=== WORK ORDER ===
Count how many lines of the data include the string "into", then say that number and stop.

=== RECORD EXCERPTS ===
______

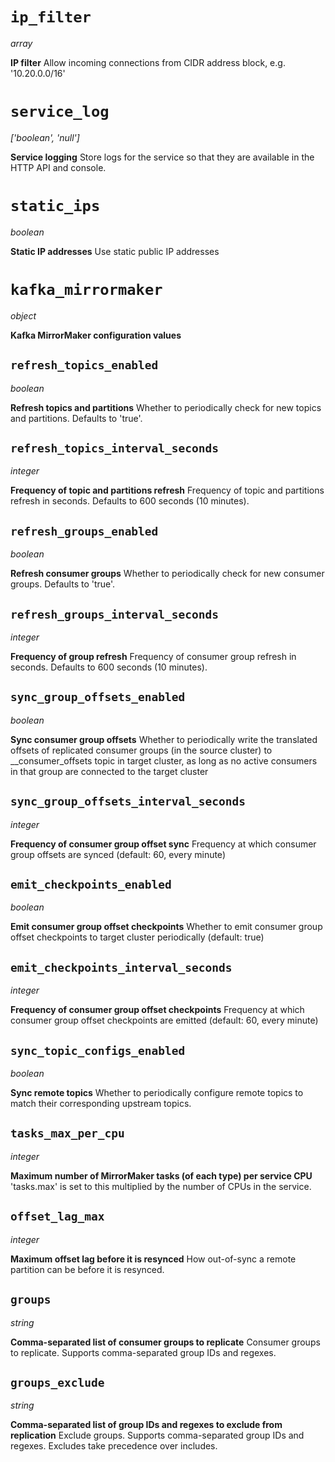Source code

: # `ip_filter`

*array*

**IP filter** Allow incoming connections from CIDR address block, e.g.
\'10.20.0.0/16\'

# `service_log`

*\[\'boolean\', \'null\'\]*

**Service logging** Store logs for the service so that they are
available in the HTTP API and console.

# `static_ips`

*boolean*

**Static IP addresses** Use static public IP addresses

# `kafka_mirrormaker`

*object*

**Kafka MirrorMaker configuration values**

## `refresh_topics_enabled`

*boolean*

**Refresh topics and partitions** Whether to periodically check for new
topics and partitions. Defaults to \'true\'.

## `refresh_topics_interval_seconds`

*integer*

**Frequency of topic and partitions refresh** Frequency of topic and
partitions refresh in seconds. Defaults to 600 seconds (10 minutes).

## `refresh_groups_enabled`

*boolean*

**Refresh consumer groups** Whether to periodically check for new
consumer groups. Defaults to \'true\'.

## `refresh_groups_interval_seconds`

*integer*

**Frequency of group refresh** Frequency of consumer group refresh in
seconds. Defaults to 600 seconds (10 minutes).

## `sync_group_offsets_enabled`

*boolean*

**Sync consumer group offsets** Whether to periodically write the
translated offsets of replicated consumer groups (in the source cluster)
to \_\_consumer_offsets topic in target cluster, as long as no active
consumers in that group are connected to the target cluster

## `sync_group_offsets_interval_seconds`

*integer*

**Frequency of consumer group offset sync** Frequency at which consumer
group offsets are synced (default: 60, every minute)

## `emit_checkpoints_enabled`

*boolean*

**Emit consumer group offset checkpoints** Whether to emit consumer
group offset checkpoints to target cluster periodically (default: true)

## `emit_checkpoints_interval_seconds`

*integer*

**Frequency of consumer group offset checkpoints** Frequency at which
consumer group offset checkpoints are emitted (default: 60, every
minute)

## `sync_topic_configs_enabled`

*boolean*

**Sync remote topics** Whether to periodically configure remote topics
to match their corresponding upstream topics.

## `tasks_max_per_cpu`

*integer*

**Maximum number of MirrorMaker tasks (of each type) per service CPU**
\'tasks.max\' is set to this multiplied by the number of CPUs in the
service.

## `offset_lag_max`

*integer*

**Maximum offset lag before it is resynced** How out-of-sync a remote
partition can be before it is resynced.

## `groups`

*string*

**Comma-separated list of consumer groups to replicate** Consumer groups
to replicate. Supports comma-separated group IDs and regexes.

## `groups_exclude`

*string*

**Comma-separated list of group IDs and regexes to exclude from
replication** Exclude groups. Supports comma-separated group IDs and
regexes. Excludes take precedence over includes.
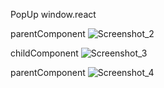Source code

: PopUp window.react



parentComponent
![Screenshot_2](https://user-images.githubusercontent.com/83124472/133897995-092f41e9-6685-41e4-971d-e67df91069c4.png)

childComponent
![Screenshot_3](https://user-images.githubusercontent.com/83124472/133897999-f94dabd8-f64a-4ea0-8aea-43fe50029f3d.png)

parentComponent
![Screenshot_4](https://user-images.githubusercontent.com/83124472/133898010-1c07b1da-ec4e-45cd-be22-47487736b189.png)
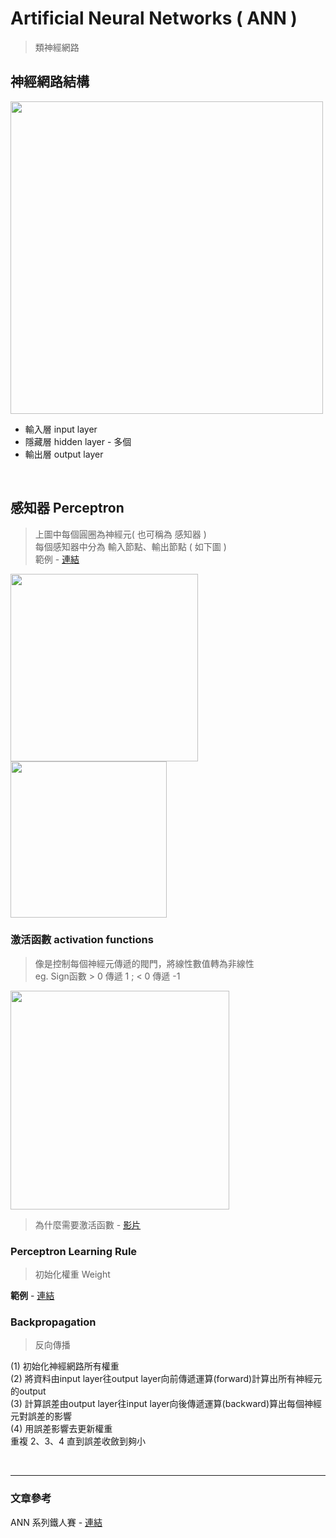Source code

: # Artificial Neural Networks ( ANN )
> 類神經網路

## 神經網路結構
<img src ="https://user-images.githubusercontent.com/86312099/125405767-a9780680-e3ea-11eb-8d98-0bd9c50b4a4b.png" width="500">

+ 輸入層 input layer
+ 隱藏層 hidden layer - 多個
+ 輸出層 output layer

<br>

## 感知器 Perceptron
> 上圖中每個圓圈為神經元( 也可稱為 感知器 )  
> 每個感知器中分為 輸入節點、輸出節點 ( 如下圖 )  
> 範例 - [連結](https://user-images.githubusercontent.com/86312099/125407330-5b640280-e3ec-11eb-85e9-e1773483a7a0.png)
<div style="display:inline-block;">
<img src="https://user-images.githubusercontent.com/86312099/125406447-6e2a0780-e3eb-11eb-9232-d7d11467af36.png" width="300">
<img src="https://user-images.githubusercontent.com/86312099/125406626-9dd90f80-e3eb-11eb-9d40-2b5fa5ae0d4e.png" width="250">
</div>

### 激活函數 activation functions 
> 像是控制每個神經元傳遞的閥門，將線性數值轉為非線性  
> eg. Sign函數 > 0 傳遞 1 ; < 0 傳遞 -1

<img src="https://user-images.githubusercontent.com/86312099/125413503-ae2e2c06-4c80-4816-937b-f1a3dbc5f4c8.png" width="350">

> 為什麼需要激活函數 - [影片](https://www.youtube.com/watch?v=tI9AbaBfnPc)


### Perceptron Learning Rule
> 初始化權重 Weight

**範例** - [連結](https://github.com/fuhsaio/BDLabNotes/blob/main/src/ch4_ann_perceptron.pdf)

### Backpropagation
> 反向傳播

(1) 初始化神經網路所有權重  
(2) 將資料由input layer往output layer向前傳遞運算(forward)計算出所有神經元的output  
(3) 計算誤差由output layer往input layer向後傳遞運算(backward)算出每個神經元對誤差的影響  
(4) 用誤差影響去更新權重  
重複 2、3、4 直到誤差收斂到夠小

<br>


---

### 文章參考
ANN 系列鐵人賽 - [連結](https://ithelp.ithome.com.tw/articles/10201931)



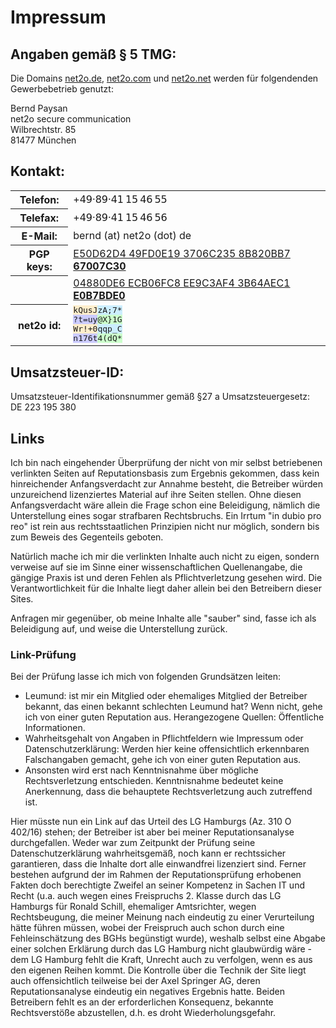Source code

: Impressum
=========

Angaben gemäß § 5 TMG:
----------------------

Die Domains [net2o.de](https://net2o.de), [net2o.com](https://net2o.com) und
[net2o.net](https://net2o.net) werden für folgendenden Gewerbebetrieb genutzt:

Bernd Paysan<br/>
net2o secure communication<br/>
Wilbrechtstr. 85<br/>
81477 München

Kontakt:
--------

<table><tr>
<th>Telefon:</th>
<td>+𝟦𝟫‧𝟪𝟫‧𝟦𝟣 𝟣𝟧 𝟦𝟨 𝟧𝟧</td></tr>
<tr><th>Telefax:</th>
<td>+𝟦𝟫‧𝟪𝟫‧𝟦𝟣 𝟣𝟧 𝟦𝟨 𝟧𝟨</td></tr>
<tr><th>E-Mail:</th>
<td>bernd (at) net2o (dot) de</td>
<tr><th>PGP keys:</th>
<td><a href="https://net2o.de/bernd@net2o.de.gpg.asc">E50D62D4 49FD0E19 3706C235 8B820BB7 <b>67007C30</b></a></td</tr>
<tr><th></th>
<td><a href="https://net2o.de/bernd@net2o.de.asc">04880DE6 ECB06FC8 EE9C3AF4 3B64AEC1 <b>E0B7BDE0</b></a></td</tr>
<tr><th>net2o id:</th>
<td><tt><!--
--><div><span style="background-color: #fec">kQusJ</span><!--
--><span style="background-color: #cef">zA;7*</span></div><!--
--><div><span style="background-color: #ccf">?t=uy</span><!--
--><span style="background-color: #cfc">@X}1G</span></div><!--
--><div><span style="background-color: #fec">Wr!+0</span><!--
--><span style="background-color: #cef">qqp_C</span></div><!--
--><div><span style="background-color: #ccf">n176t</span><!--
--><span style="background-color: #cfc">4(dQ*</span></div></tt></td>
</tr></table>

Umsatzsteuer-ID:
----------------

Umsatzsteuer-Identifikationsnummer gemäß §27 a Umsatzsteuergesetz:<br/>
DE 223 195 380

Links
-----

Ich bin nach eingehender Überprüfung der nicht von mir selbst
betriebenen verlinkten Seiten auf Reputationsbasis zum Ergebnis
gekommen, dass kein hinreichender Anfangsverdacht zur Annahme besteht,
die Betreiber würden unzureichend lizenziertes Material auf ihre
Seiten stellen. Ohne diesen Anfangsverdacht wäre allein die Frage
schon eine Beleidigung, nämlich die Unterstellung eines sogar
strafbaren Rechtsbruchs. Ein Irrtum "in dubio pro reo" ist rein aus
rechtsstaatlichen Prinzipien nicht nur möglich, sondern bis zum Beweis
des Gegenteils geboten.

Natürlich mache ich mir die verlinkten Inhalte auch nicht zu eigen,
sondern verweise auf sie im Sinne einer wissenschaftlichen
Quellenangabe, die gängige Praxis ist und deren Fehlen als
Pflichtverletzung gesehen wird. Die Verantwortlichkeit für die Inhalte
liegt daher allein bei den Betreibern dieser Sites.

Anfragen mir gegenüber, ob meine Inhalte alle "sauber" sind, fasse ich
als Beleidigung auf, und weise die Unterstellung zurück.

### Link-Prüfung ###

Bei der Prüfung lasse ich mich von folgenden Grundsätzen leiten:

  + Leumund: ist mir ein Mitglied oder ehemaliges Mitglied der
    Betreiber bekannt, das einen bekannt schlechten Leumund hat? Wenn
    nicht, gehe ich von einer guten Reputation aus. Herangezogene
    Quellen: Öffentliche Informationen.
  + Wahrheitsgehalt von Angaben in Pflichtfeldern wie Impressum oder
    Datenschutzerklärung: Werden hier keine offensichtlich erkennbaren
    Falschangaben gemacht, gehe ich von einer guten Reputation aus.
  + Ansonsten wird erst nach Kenntnisnahme über mögliche
    Rechtsverletzung entschieden. Kenntnisnahme bedeutet keine
    Anerkennung, dass die behauptete Rechtsverletzung auch zutreffend
    ist.

Hier müsste nun ein Link auf das Urteil des LG Hamburgs (Az. 310 O
402/16) stehen; der Betreiber ist aber bei meiner Reputationsanalyse
durchgefallen. Weder war zum Zeitpunkt der Prüfung seine
Datenschutzerklärung wahrheitsgemäß, noch kann er rechtssicher
garantieren, dass die Inhalte dort alle einwandfrei lizenziert
sind. Ferner bestehen aufgrund der im Rahmen der Reputationsprüfung
erhobenen Fakten doch berechtigte Zweifel an seiner Kompetenz in
Sachen IT und Recht (u.a. auch wegen eines Freispruchs 2. Klasse durch
das LG Hamburgs für Ronald Schill, ehemaliger Amtsrichter, wegen
Rechtsbeugung, die meiner Meinung nach eindeutig zu einer Verurteilung
hätte führen müssen, wobei der Freispruch auch schon durch eine
Fehleinschätzung des BGHs begünstigt wurde), weshalb selbst eine
Abgabe einer solchen Erklärung durch das LG Hamburg nicht glaubwürdig
wäre - dem LG Hamburg fehlt die Kraft, Unrecht auch zu verfolgen, wenn
es aus den eigenen Reihen kommt. Die Kontrolle über die Technik der
Site liegt auch offensichtlich teilweise bei der Axel Springer AG,
deren Reputationsanalyse eindeutig ein negatives Ergebnis
hatte. Beiden Betreibern fehlt es an der erforderlichen Konsequenz,
bekannte Rechtsverstöße abzustellen, d.h. es droht
Wiederholungsgefahr.
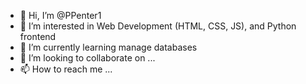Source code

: - 👋 Hi, I’m @PPenter1
- 👀 I’m interested in Web Development (HTML, CSS, JS), and Python frontend
- 🌱 I’m currently learning manage databases
- 💞️ I’m looking to collaborate on ...
- 📫 How to reach me ...

<!---
PPenter1/PPenter1 is a ✨ special ✨ repository because its `README.md` (this file) appears on your GitHub profile.
You can click the Preview link to take a look at your changes.
--->
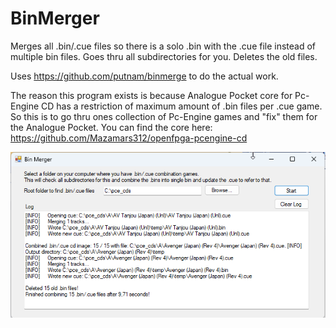 # BinMerger
Merges all .bin/.cue files so there is a solo .bin with the .cue file instead of multiple bin files.
Goes thru all subdirectories for you. Deletes the old files.

Uses https://github.com/putnam/binmerge to do the actual work.

The reason this program exists is because Analogue Pocket core for Pc-Engine CD has a restriction of maximum amount of .bin files per .cue game. So this is to go thru ones collection of Pc-Engine games and "fix" them for the Analogue Pocket. You can find the core here: https://github.com/Mazamars312/openfpga-pcengine-cd

![Image of UperGrafX Companion](https://raw.githubusercontent.com/Elrinth/BinMerger/main/binmerger.png)
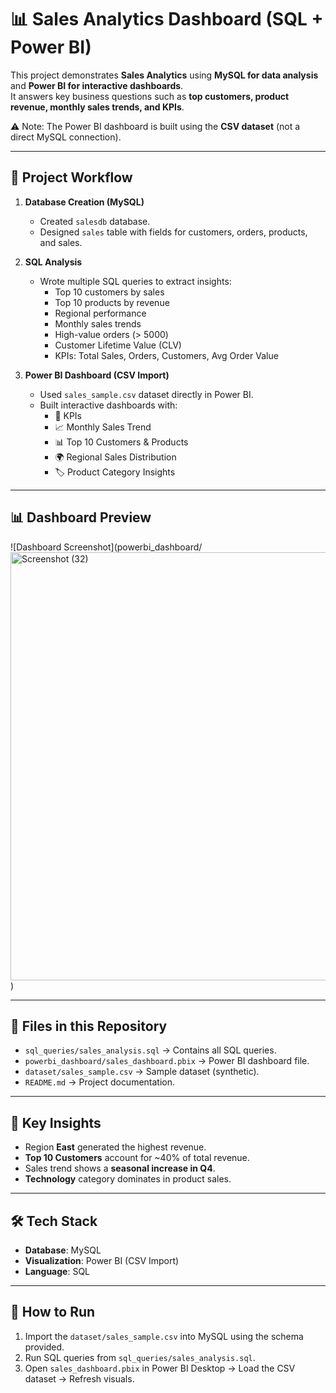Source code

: # 📊 Sales Analytics Dashboard (SQL + Power BI)

This project demonstrates **Sales Analytics** using **MySQL for data analysis** and **Power BI for interactive dashboards**.  
It answers key business questions such as **top customers, product revenue, monthly sales trends, and KPIs**.  

⚠️ Note: The Power BI dashboard is built using the **CSV dataset** (not a direct MySQL connection).

---

## 🚀 Project Workflow
1. **Database Creation (MySQL)**
   - Created `salesdb` database.  
   - Designed `sales` table with fields for customers, orders, products, and sales.  

2. **SQL Analysis**
   - Wrote multiple SQL queries to extract insights:  
     - Top 10 customers by sales  
     - Top 10 products by revenue  
     - Regional performance  
     - Monthly sales trends  
     - High-value orders (> 5000)  
     - Customer Lifetime Value (CLV)  
     - KPIs: Total Sales, Orders, Customers, Avg Order Value  

3. **Power BI Dashboard (CSV Import)**
   - Used `sales_sample.csv` dataset directly in Power BI.  
   - Built interactive dashboards with:  
     - 📌 KPIs  
     - 📈 Monthly Sales Trend  
     - 📊 Top 10 Customers & Products  
     - 🌍 Regional Sales Distribution  
     - 🏷 Product Category Insights  

---

## 📊 Dashboard Preview
![Dashboard Screenshot](powerbi_dashboard/<img width="1366" height="685" alt="Screenshot (32)" src="https://github.com/user-attachments/assets/5f708270-fc74-488e-a83b-322fecc08b04" />
)

---

## 📂 Files in this Repository
- `sql_queries/sales_analysis.sql` → Contains all SQL queries.  
- `powerbi_dashboard/sales_dashboard.pbix` → Power BI dashboard file.  
- `dataset/sales_sample.csv` → Sample dataset (synthetic).  
- `README.md` → Project documentation.  

---

## 🔑 Key Insights
- Region **East** generated the highest revenue.  
- **Top 10 Customers** account for ~40% of total revenue.  
- Sales trend shows a **seasonal increase in Q4**.  
- **Technology** category dominates in product sales.  

---

## 🛠 Tech Stack
- **Database**: MySQL  
- **Visualization**: Power BI (CSV Import)  
- **Language**: SQL  

---

## 📌 How to Run
1. Import the `dataset/sales_sample.csv` into MySQL using the schema provided.  
2. Run SQL queries from `sql_queries/sales_analysis.sql`.  
3. Open `sales_dashboard.pbix` in Power BI Desktop → Load the CSV dataset → Refresh visuals.  
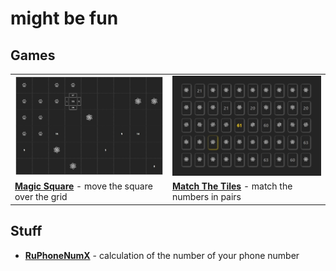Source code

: # might be fun

Games
---

<table>
    <tr>
        <td><a href="https://papaproger.github.io/magicsquare/"><img src="magicsquare.jpg" alt="Magic Square" title="Enjoy your adventure!" /></a></td>
        <td><a href="https://papaproger.github.io/matchthetiles/"><img src="matchthetiles.jpg" alt="Match The Tiles" title="Make your brain work!" /></a></td>
    </tr>
    <tr>
        <td width="50%"><a href="https://github.com/papaproger/magicsquare"><b>Magic Square</b></a> - move the square over the grid</td>
        <td width="50%"><a href="https://github.com/papaproger/matchthetiles"><b>Match The Tiles</b></a> - match the numbers in pairs</td>
    </tr>
</table>

Stuff
---

* **[RuPhoneNumX](https://github.com/papaproger/RuPhoneNumX)** - calculation of the number of your phone number
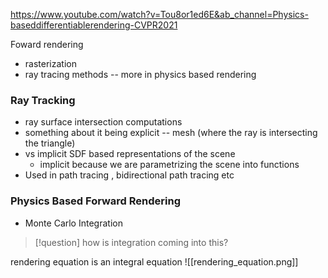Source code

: https://www.youtube.com/watch?v=Tou8or1ed6E&ab_channel=Physics-baseddifferentiablerendering-CVPR2021

Foward rendering
- rasterization
- ray tracing methods -- more in physics based rendering

### Ray Tracking
- ray surface intersection computations
- something about it being explicit -- mesh (where the ray is intersecting the triangle)
- vs implicit SDF based representations of the scene
	- implicit because we are parametrizing the scene into functions
- Used in path tracing , bidirectional path tracing etc

### Physics Based Forward Rendering
- Monte Carlo Integration

>[!question]
>how is integration coming into this? 

rendering equation is an integral equation
![[rendering_equation.png]]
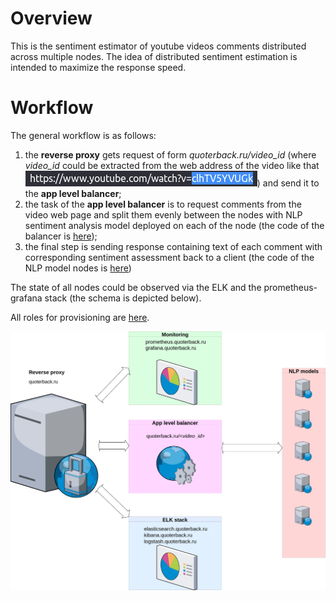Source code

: # Overview
This is the sentiment estimator of youtube videos comments distributed across multiple nodes. The idea of distributed sentiment estimation is intended to maximize the response speed.

# Workflow
The general workflow is as follows:   
1) the **reverse proxy** gets request of form *quoterback.ru/video_id* (where *video_id* could be extracted from the  web address of the video like that ![](pictures/web_address.png)) and send it to the **app level balancer**;</br>
2) the task of the **app level balancer** is to request comments from the video web page and split them evenly between the nodes with NLP sentiment analysis model deployed on each of the node (the code of the balancer is [here](https://github.com/Quotermain/app_level_balancer));</br>
3) the final step is sending response containing text of each comment with corresponding sentiment assessment back to a client (the code of the NLP model nodes is [here](https://github.com/Quotermain/sentiment_analysis_backend_server))</br>

The state of all nodes could be observed via the ELK and the prometheus-grafana stack (the schema is depicted below).<br>

All roles for provisioning are [here](https://github.com/Quotermain/sentiment_roles/tree/main/roles). <br>

![](pictures/diagram.drawio.png)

______

=== SOLUTION FOR THIS EXERCISE ===
3